I’m not a beginner in this faith journey. Far from it! And yet I find myself very challenged right now to live out this simple command to love my neighbor. For me part of it is a continuing self-awareness of my points of stress and my own woundedness. My own failings and fumblings. Some of it may be the times we’re living in. Whatever the reason, I need the community of faith to support me as I continue to grow into the loving child of God I was created to be. I’m there on the journey with you. Let’s support one another and grow together.

Connie R. Burkholder
Interim District Executive

Information about the Interim District Executive Position

Connie lives in McPherson, Kansas, so her ministry will be done by email, phone, and Zoom.
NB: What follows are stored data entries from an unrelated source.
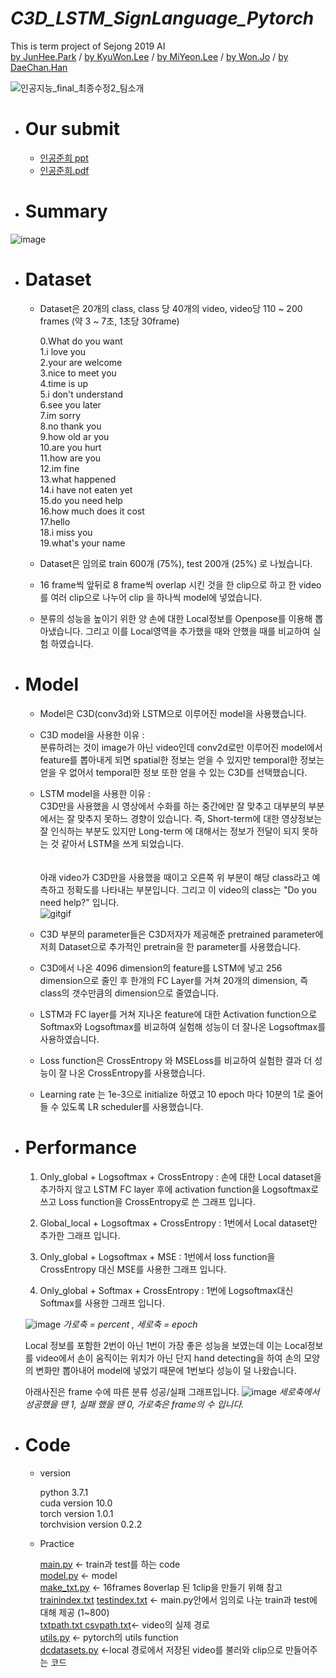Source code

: # *C3D_LSTM_SignLanguage_Pytorch*
This is term project of Sejong 2019 AI<br> 
[by JunHee.Park](https://github.com/joooooonie) / 
[by KyuWon.Lee](https://github.com/KYUUUW) /
[by MiYeon.Lee](https://github.com/iammiori) /
[by Won.Jo](https://github.com/Jo-won) /
[by DaeChan.Han](https://github.com/big-chan)

![인공지능_final_최종수정2_팀소개](https://user-images.githubusercontent.com/46439995/59988714-18089100-9677-11e9-8681-1e903eea0955.jpg)

- # Our submit
  - [인공준희 ppt](https://github.com/Jo-won/Me-Mo/files/3319093/_final_.2.pptx)
  - [인공준희.pdf](https://github.com/Jo-won/Me-Mo/files/3317994/default.pdf)
  

- # Summary

![image](https://user-images.githubusercontent.com/46413594/59973642-6a956f00-95dd-11e9-80a6-cb659f663980.png)


- # Dataset

  - Dataset은 20개의 class, class 당 40개의 video, video당 110 ~ 200 frames (약 3 ~ 7초, 1초당 30frame)
  
    0.What do you want<br>
    1.i love you<br>
    2.your are welcome<br>
    3.nice to meet you<br>
    4.time is up<br>
    5.i don't understand<br>
    6.see you later<br>
    7.im sorry<br>
    8.no thank you<br>
    9.how old ar you<br>
    10.are you hurt<br>
    11.how are you<br>
    12.im fine<br>
    13.what happened<br>
    14.i have not eaten yet<br>
    15.do you need help<br>
    16.how much does it cost<br>
    17.hello<br>
    18.i miss you<br>
    19.what's your name<br>
  
  - Dataset은 임의로 train 600개 (75%), test 200개 (25%) 로 나눴습니다.
  
  - 16 frame씩 앞뒤로 8 frame씩 overlap 시킨 것을 한 clip으로 하고 한 video 를 여러 clip으로 나누어 clip 을 하나씩 model에 넣었습니다.
  
  - 분류의 성능을 높이기 위한 양 손에 대한 Local정보를 Openpose를 이용해 뽑아냈습니다. 그리고 이를 Local영역을 추가했을 때와 안했을 때를 비교하여 실험 하였습니다.
  
  
- # Model
  
  - Model은 C3D(conv3d)와 LSTM으로 이루어진 model을 사용했습니다.
  
  - C3D model을 사용한 이유 : <br>분류하려는 것이 image가 아닌 video인데 conv2d로만 이루어진 model에서 feature를 뽑아내게 되면 spatial한 정보는 얻을 수 있지만 temporal한 정보는 얻을 우 없어서 temporal한 정보 또한 얻을 수 있는 C3D를 선택했습니다.
  
  - LSTM model을 사용한 이유 : <br> C3D만을 사용했을 시 영상에서 수화를 하는 중간에만 잘 맞추고 대부분의 부분에서는 잘 맞추지 못하느 경향이 있습니다. 즉, Short-term에 대한 영상정보는 잘 인식하는 부분도 있지만 Long-term 에 대해서는 정보가 전달이 되지 못하는 것 같아서 LSTM을 쓰게 되었습니다.<br><br><br>
  아래 video가 C3D만을 사용했을 때이고 오른쪽 위 부분이 해당 class라고 예측하고 정확도를 나타내는 부분입니다.
  그리고 이 video의 class는 "Do you need help?" 입니다.<br>
![gitgif](https://user-images.githubusercontent.com/46413594/59976843-db03b680-9604-11e9-9962-d1646ff92895.gif)

  
  - C3D 부분의 parameter들은 C3D저자가 제공해준 pretrained parameter에 저희 Dataset으로 추가적인 pretrain을 한 parameter를 사용했습니다.
  
  - C3D에서 나온 4096 dimension의 feature를 LSTM에 넣고 256 dimension으로 줄인 후 한개의 FC Layer를 거쳐 20개의 dimension, 즉 class의 갯수만큼의 dimension으로 줄였습니다.
  
  - LSTM과 FC layer를 거쳐 지나온 feature에 대한 Activation function으로 Softmax와 Logsoftmax를 비교하여 실험해 성능이 더 잘나온 Logsoftmax를 사용하였습니다.
  
  - Loss function은 CrossEntropy 와 MSELoss를 비교하여 실험한 결과 더 성능이 잘 나온 CrossEntropy를 사용했습니다.
  
  - Learning rate 는 1e-3으로 initialize 하였고 10 epoch 마다 10분의 1로 줄어들 수 있도록 LR scheduler를 사용했습니다.
  
  
- # Performance
  
  1. Only_global + Logsoftmax + CrossEntropy : 손에 대한 Local dataset을 추가하지 않고 LSTM FC layer 후에 activation function을 Logsoftmax로 쓰고 Loss function을 CrossEntropy로 쓴 그래프 입니다.
  
  2. Global_local + Logsoftmax + CrossEntropy : 1번에서 Local dataset만 추가한 그래프 입니다.
  
  3. Only_global + Logsoftmax + MSE : 1번에서 loss function을 CrossEntropy 대신 MSE를 사용한 그래프 입니다.
  
  4. Only_global + Softmax + CrossEntropy : 1번에 Logsoftmax대신 Softmax를 사용한 그래프 입니다.
  
  ![image](https://user-images.githubusercontent.com/46413594/59975099-2317de80-95ef-11e9-90dd-f530d8080f62.png)
  _가로축 = percent , 세로축 = epoch_
  
  Local 정보를 포함한 2번이 아닌 1번이 가장 좋은 성능을 보였는데 이는 Local정보를 video에서 손이 움직이는 위치가 아닌 단지 hand detecting을 하여 손의 모양의 변화만 뽑아내어 model에 넣었기 때문에 1번보다 성능이 덜 나왔습니다.
  
  아래사진은 frame 수에 따른 분류 성공/실패 그래프입니다.
  ![image](https://user-images.githubusercontent.com/46413594/59975742-60339f00-95f6-11e9-8d01-58be2bf21eca.png)
  _세로축에서 성공했을 땐 1, 실패 했을 땐 0, 가로축은 frame의 수 입니다._
  
  
- # Code

  - version
    
    python 3.7.1<br>
    cuda version 10.0<br>
    torch version 1.0.1<br>
    torchvision version 0.2.2<br>
  
  - Practice
    
    [main.py](https://github.com/Jo-won/C3D_LSTM_SignLanguage_Pytorch/blob/master/main.py) <- train과 test를 하는 code<br>
    [model.py](https://github.com/Jo-won/C3D_LSTM_SignLanguage_Pytorch/blob/master/model.py) <- model<br>
    [make_txt.py](https://github.com/Jo-won/C3D_LSTM_SignLanguage_Pytorch/blob/master/make_txt.py) <- 16frames 8overlap 된 1clip을 만들기 위해 참고<br>
    [trainindex.txt](https://github.com/Jo-won/C3D_LSTM_SignLanguage_Pytorch/blob/master/trainindex.txt)  [testindex.txt](https://github.com/Jo-won/C3D_LSTM_SignLanguage_Pytorch/blob/master/testindex.txt) <- main.py안에서 임의로 나눈 train과 test에 대해 제공 (1~800)<br>
    [txtpath.txt ](https://github.com/Jo-won/C3D_LSTM_SignLanguage_Pytorch/blob/master/testindex.txt) [csvpath.txt]()<- video의 실제 경로<br>
    [utils.py](https://github.com/Jo-won/C3D_LSTM_SignLanguage_Pytorch/blob/master/utils.py) <- pytorch의 utils function<br>
    [dcdatasets.py](https://github.com/Jo-won/C3D_LSTM_SignLanguage_Pytorch/blob/master/dcdatasets.py) <-local 경로에서 저장된 video를 불러와 clip으로 만들어주는 코드<br>
    
    
    
  
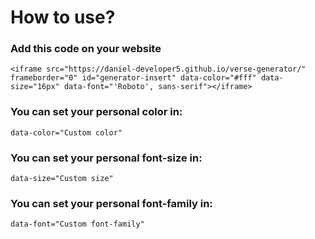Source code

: # How to use?
### Add this code on your website
`<iframe src="https://daniel-developer5.github.io/verse-generator/" frameborder="0" id="generator-insert" data-color="#fff" data-size="16px" data-font="'Roboto', sans-serif"></iframe>`
### You can set your personal color in:
`data-color="Custom color"`
### You can set your personal font-size in:
`data-size="Custom size"`
### You can set your personal font-family in:
`data-font="Custom font-family"`
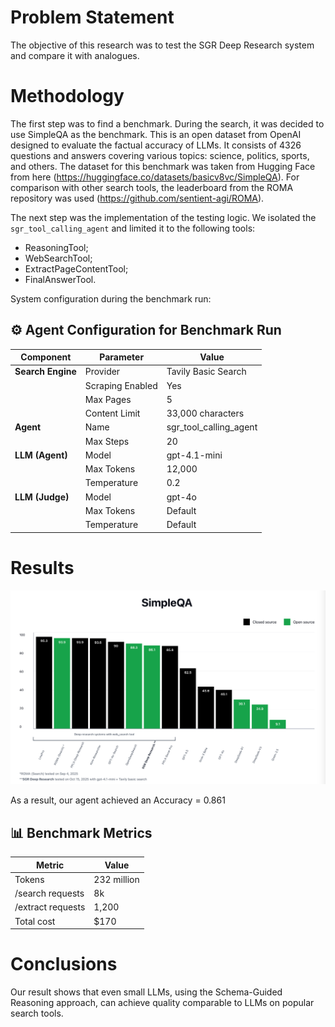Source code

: # Problem Statement

The objective of this research was to test the SGR Deep Research system and compare it with analogues.

# Methodology

The first step was to find a benchmark. During the search, it was decided to use SimpleQA as the benchmark. This is an open dataset from OpenAI designed to evaluate the factual accuracy of LLMs. It consists of 4326 questions and answers covering various topics: science, politics, sports, and others.
The dataset for this benchmark was taken from Hugging Face from here (https://huggingface.co/datasets/basicv8vc/SimpleQA).
For comparison with other search tools, the leaderboard from the ROMA repository was used (https://github.com/sentient-agi/ROMA).

The next step was the implementation of the testing logic. We isolated the `sgr_tool_calling_agent` and limited it to the following tools:

- ReasoningTool;
- WebSearchTool;
- ExtractPageContentTool;
- FinalAnswerTool.

System configuration during the benchmark run:

## ⚙️ Agent Configuration for Benchmark Run

| Component         | Parameter        | Value                  |
| ----------------- | ---------------- | ---------------------- |
| **Search Engine** | Provider         | Tavily Basic Search    |
|                   | Scraping Enabled | Yes                    |
|                   | Max Pages        | 5                      |
|                   | Content Limit    | 33,000 characters      |
| **Agent**         | Name             | sgr_tool_calling_agent |
|                   | Max Steps        | 20                     |
| **LLM (Agent)**   | Model            | gpt-4.1-mini           |
|                   | Max Tokens       | 12,000                 |
|                   | Temperature      | 0.2                    |
| **LLM (Judge)**   | Model            | gpt-4o                 |
|                   | Max Tokens       | Default                |
|                   | Temperature      | Default                |

# Results

![alt text](../assets/simpleqa_benchmark_comparison.png)

As a result, our agent achieved an Accuracy = 0.861

## 📊 Benchmark Metrics

| Metric            | Value       |
| ----------------- | ----------- |
| Tokens            | 232 million |
| /search requests  | 8k          |
| /extract requests | 1,200       |
| Total cost        | $170        |

# Conclusions

Our result shows that even small LLMs, using the Schema-Guided Reasoning approach, can achieve quality comparable to LLMs on popular search tools.
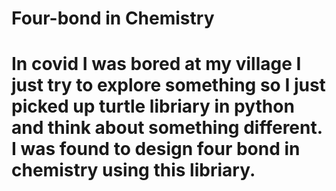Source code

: # Four-bond in Chemistry
# In covid I was bored at my village I just try to explore something so I just picked up turtle libriary in python and think about something different. I was found to design four bond in chemistry using this libriary.

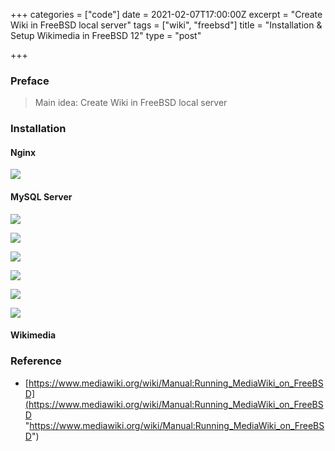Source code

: +++
categories = ["code"]
date = 2021-02-07T17:00:00Z
excerpt = "Create Wiki in FreeBSD local server"
tags = ["wiki", "freebsd"]
title = "Installation & Setup Wikimedia in FreeBSD 12"
type = "post"

+++
### Preface

> Main idea: Create Wiki in FreeBSD local server

### Installation

#### Nginx

![](https://res.cloudinary.com/bimagv/image/upload/v1612774175/2021-02/123/2021-02-08--T08-49-02_av56s2.png)

#### MySQL Server

![](https://res.cloudinary.com/bimagv/image/upload/v1612774012/2021-02/123/2021-02-08--T08-16-20_sfm6ao.png)

![](https://res.cloudinary.com/bimagv/image/upload/v1612774026/2021-02/123/2021-02-08--T08-32-40_kxwpcb.png)

![](https://res.cloudinary.com/bimagv/image/upload/v1612774039/2021-02/123/2021-02-08--T08-34-17_fsej2m.png)

![](https://res.cloudinary.com/bimagv/image/upload/v1612774055/2021-02/123/2021-02-08--T08-39-16_omvwhp.png)

![](https://res.cloudinary.com/bimagv/image/upload/v1612774068/2021-02/123/2021-02-08--T08-40-03_ljuslo.png)

![](https://res.cloudinary.com/bimagv/image/upload/v1612774080/2021-02/123/2021-02-08--T08-41-06_p5qk5z.png)

#### Wikimedia

### Reference

* [https://www.mediawiki.org/wiki/Manual:Running_MediaWiki_on_FreeBSD](https://www.mediawiki.org/wiki/Manual:Running_MediaWiki_on_FreeBSD "https://www.mediawiki.org/wiki/Manual:Running_MediaWiki_on_FreeBSD")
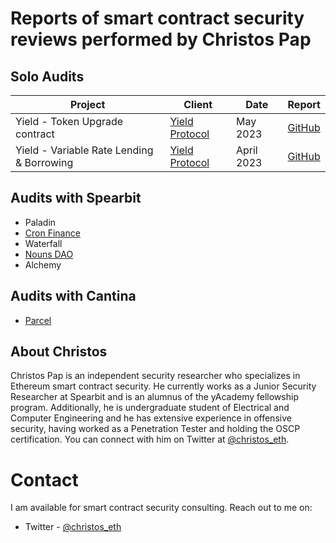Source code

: # Reports of smart contract security reviews performed by Christos Pap

## Solo Audits
| Project                       | Client                                       | Date          | Report                                                                                                                                   |
| ----------------------------- | -------------------------------------------- | ------------- | ---------------------------------------------------------------------------------------------------------------------------------------- |
| Yield - Token Upgrade contract            | [Yield Protocol](https://yieldprotocol.com/) | May 2023   | [GitHub](https://github.com/christos-eth/audits/blob/main/reports/solo/Yield-TokenUpgrade-security-review.md)
| Yield - Variable Rate Lending & Borrowing | [Yield Protocol](https://yieldprotocol.com/) | April 2023 | [GitHub](https://github.com/christos-eth/audits/blob/main/reports/solo/Yield-VR-Solo-Security-Review.md)



## Audits with Spearbit
- Paladin
- [Cron Finance](https://github.com/spearbit/portfolio/blob/master/pdfs/CronFinance-Spearbit-Security-Review.pdf)	
- Waterfall
- [Nouns DAO](https://github.com/spearbit/portfolio/blob/master/pdfs/Nouns-Spearbit-Security-Review.pdf)
- Alchemy

## Audits with Cantina
- [Parcel](https://cantina.xyz/portfolio/cantina_parcel_feb2023.pdf)

## About Christos
Christos Pap is an independent security researcher who specializes in Ethereum smart contract security. He currently works as a Junior Security Researcher at Spearbit and is an alumnus of the yAcademy fellowship program. Additionally, he is undergraduate student of Electrical and Computer Engineering and he has extensive experience in offensive security, having worked as a Penetration Tester and holding the OSCP certification. You can connect with him on Twitter at [@christos_eth](https://twitter.com/christos_eth).

# Contact
I am available for smart contract security consulting. Reach out to me on:
- Twitter - [@christos_eth](https://twitter.com/christos_eth)
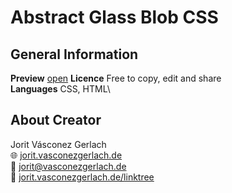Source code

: # Abstract Glass Blob CSS

## General Information
**Preview** [open](https://jorit.vasconezgerlach.de/host/abstract-glass-blob-css-git/)
**Licence** Free to copy, edit and share\
**Languages** CSS, HTML\

## About Creator
Jorit Vásconez Gerlach\
🌐 [jorit.vasconezgerlach.de](https://jorit.vasconezgerlach.de)\
📧 [jorit@vasconezgerlach.de](mailto:jorit@vasconezgerlach.de)\
🔗 [jorit.vasconezgerlach.de/linktree](https://jorit.vasconezgerlach.de/linktree)

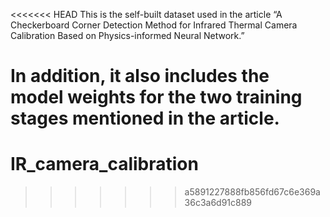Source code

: <<<<<<< HEAD
This is the self-built dataset used in the article “A Checkerboard Corner Detection Method for Infrared Thermal Camera Calibration Based on Physics-informed Neural Network.”



In addition, it also includes the model weights for the two training stages mentioned in the article.
=======
# IR_camera_calibration
>>>>>>> a5891227888fb856fd67c6e369a36c3a6d91c889

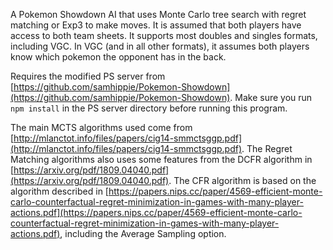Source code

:A Pokemon Showdown AI that uses Monte Carlo tree search with regret matching or Exp3 to make moves. It is assumed that both players have access to both team sheets. It supports most doubles and singles formats, including VGC. In VGC (and in all other formats), it assumes both players know which pokemon the opponent has in the back.

Requires the modified PS server from [https://github.com/samhippie/Pokemon-Showdown](https://github.com/samhippie/Pokemon-Showdown). Make sure you run `npm install` in the PS server directory before running this program.

The main MCTS algorithms used come from [http://mlanctot.info/files/papers/cig14-smmctsggp.pdf](http://mlanctot.info/files/papers/cig14-smmctsggp.pdf). The Regret Matching algorithms also uses some features from the DCFR algorithm in [https://arxiv.org/pdf/1809.04040.pdf](https://arxiv.org/pdf/1809.04040.pdf). The CFR algorithm is based on the algorithm described in
[https://papers.nips.cc/paper/4569-efficient-monte-carlo-counterfactual-regret-minimization-in-games-with-many-player-actions.pdf](https://papers.nips.cc/paper/4569-efficient-monte-carlo-counterfactual-regret-minimization-in-games-with-many-player-actions.pdf), including the Average Sampling option.
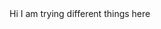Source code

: <html>
  <head>
    <title>
Pankaj Agarwal
    </title>
  </head>
<body>
  Hi I am trying different things here
  </body>
  </html>
  
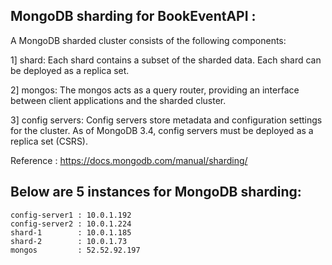 ## MongoDB sharding for BookEventAPI :

A MongoDB sharded cluster consists of the following components:

1] shard:  Each shard contains a subset of the sharded data. Each shard can be deployed as a replica set.

2] mongos: The mongos acts as a query router, providing an interface between client applications and the sharded cluster.

3] config servers: Config servers store metadata and configuration settings for the cluster. As of MongoDB 3.4, config servers 			   must be deployed as a replica set (CSRS).


Reference : https://docs.mongodb.com/manual/sharding/


## Below are 5 instances for MongoDB sharding:

	config-server1 : 10.0.1.192
	config-server2 : 10.0.1.224
	shard-1	       : 10.0.1.185
	shard-2        : 10.0.1.73
	mongos	       : 52.52.92.197

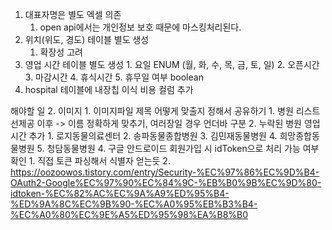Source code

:1. 대표자명은 별도 엑셀 의존
	1. open api에서는 개인정보 보호 때문에 마스킹처리된다.
2. 위치(위도, 경도) 테이블 별도 생성
	1. 확장성 고려
3. 영업 시간 테이블 별도 생성
		1. 요일 ENUM (월, 화, 수, 목, 금, 토, 일)
		2. 오픈시간
		3. 마감시간
		4. 휴식시간
		5. 휴무일 여부 boolean
4. hospital 테이블에 내장칩 이식 비용 컬럼 추가

해야할 일
2. 이미지
	1. 이미지파일 제목 어떻게 맞출지 정해서 공유하기
		1. 병원 리스트 선제공 이후 -> 이름 정확하게 맞추기, 여러장일 경우 언더바 구분
	2. 누락된 병원 영업시간 추가
		1. 로지동물의료센터
		2. 송파동물종합병원
		3. 김민재동물병원
		4. 희망종합동물병원
		5. 청담동물병원
4. 구글 안드로이드 회원가입 시 idToken으로 처리 가능 여부 확인
	1. 직접 토큰 파싱해서 식별자 얻는듯
	2. https://oozoowos.tistory.com/entry/Security-%EC%97%86%EC%9D%B4-OAuth2-Google%EC%97%90%EC%84%9C-%EB%B0%9B%EC%9D%80-idtoken-%EC%82%AC%EC%9A%A9%ED%95%B4-%ED%9A%8C%EC%9B%90-%EC%A0%95%EB%B3%B4-%EC%A0%80%EC%9E%A5%ED%95%98%EA%B8%B0

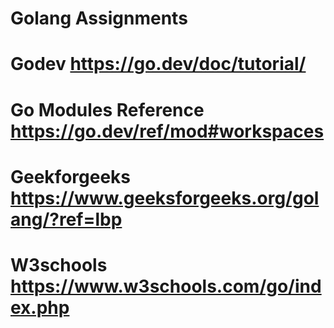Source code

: # Golang Assignments

# Godev https://go.dev/doc/tutorial/

# Go Modules Reference  https://go.dev/ref/mod#workspaces

# Geekforgeeks https://www.geeksforgeeks.org/golang/?ref=lbp
# W3schools  https://www.w3schools.com/go/index.php
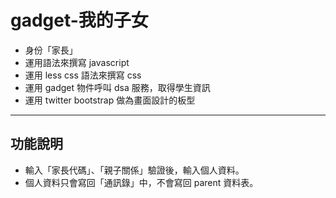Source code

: gadget-我的子女
==========================

* 身份「家長」
* 運用語法來撰寫 javascript
* 運用 less css 語法來撰寫 css
* 運用 gadget 物件呼叫 dsa 服務，取得學生資訊
* 運用 twitter bootstrap 做為畫面設計的板型


----------


功能說明
-------

* 輸入「家長代碼」、「親子關係」驗證後，輸入個人資料。
* 個人資料只會寫回「通訊錄」中，不會寫回 parent 資料表。
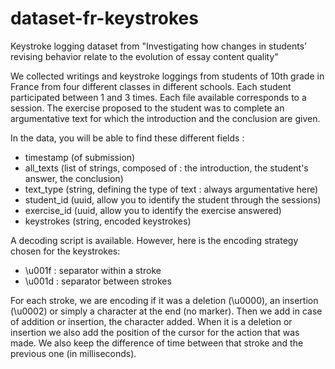 # dataset-fr-keystrokes
Keystroke logging dataset from "Investigating how changes in students’ revising behavior relate to the evolution of essay content quality"

We collected writings and keystroke loggings from students of 10th grade in France from four different classes in different schools.
Each student participated between 1 and 3 times. 
Each file available corresponds to a session.
The exercise proposed to the student was to complete an argumentative text for which the introduction and the conclusion are given.

In the data, you will be able to find these different fields : 
  - timestamp (of submission)
  - all_texts (list of strings, composed of : the introduction, the student's answer, the conclusion)
  - text_type (string, defining the type of text : always argumentative here)
  - student_id (uuid, allow you to identify the student through the sessions)
  - exercise_id (uuid, allow you to identify the exercise answered)
  - keystrokes (string, encoded keystrokes)

A decoding script is available. However, here is the encoding strategy chosen for the keystrokes:
  - \u001f : separator within a stroke
  - \u001d : separator between strokes

  For each stroke, we are encoding if it was a deletion (\u0000), an insertion (\u0002) or simply a character at the end (no marker).
  Then we add in case of addition or insertion, the character added. When it is a deletion or insertion we also add the position of the cursor for the action that was made.
  We also keep the difference of time between that stroke and the previous one (in milliseconds).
Since her ministry is to be ¼ time and she has responsibilities as part of a pastoral team in McPherson, she will generally not be available for Sunday morning commitments. Special circumstances would be negotiated. Her contact information is:

Cell phone: 620-245-4600

Moderator’s Musings

by Blaine Miner

One of the lessons I learned in seminary about reading scripture was to pay attention to thoughts which are repeated. One such thought focuses on the care towards the foreigner, the widow, and the fatherless. In the Old testament there are stern admonishments to care for these folks and to not take advantage of those who might be considered helpless.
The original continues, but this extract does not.